Lewis Hamilton adelt Vettels Hingabe

Lewis Hamilton adelt diese Charakterzüge seines WM-Rivalen von 2017 und 2018 ebenfalls. „Die Art, wie er pusht, die Art, wie er weiter versucht dem Team zu helfen, zeigt einfach seinen großartigen Charakter und seine Hingabe für Racing“, lobte der sechsfache den vierfachen Formel-1-Weltmeister vor dem Spanien GP. „Ich hoffe, dass sich ihm in Zukunft etwas wirklich Positives eröffnet.“

Die gegenwärtige Situation Vettel erfüllt den Mercedes-Piloten mit Mitgefühl. „Ich habe das schwierige Rennen, das er hatte [Silverstone II], gesehen und alles, was ich tun kann, ist, mich in die Position, in der er sich befindet, hineinzufühlen und zu versuchen, es nachzuvollziehen“, sagte Hamilton.

Hamilton fühlt mit: Ferrari-Abfuhr kein tolles Gefühl

Die feststehende Trennung von Ferrari mache das nicht leichter.
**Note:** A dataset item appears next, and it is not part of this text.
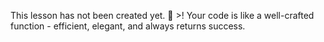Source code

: This lesson has not been created yet. 
🥠 >! Your code is like a well-crafted function - efficient, elegant, and always returns success.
Hamilton: „Es kann niemals ein tolles Gefühl sein, wenn man dir sagt, dass man dich nicht mehr will, du aber noch mit dem Team weitermachst, besonders, weil du alles gibt’s, wenn du zu einem Team stößt, in einem Team bist - dann widmest du dich dem mit deinem ganzen Herz.“ Für einen wie Vettel gelte das ganz besonders.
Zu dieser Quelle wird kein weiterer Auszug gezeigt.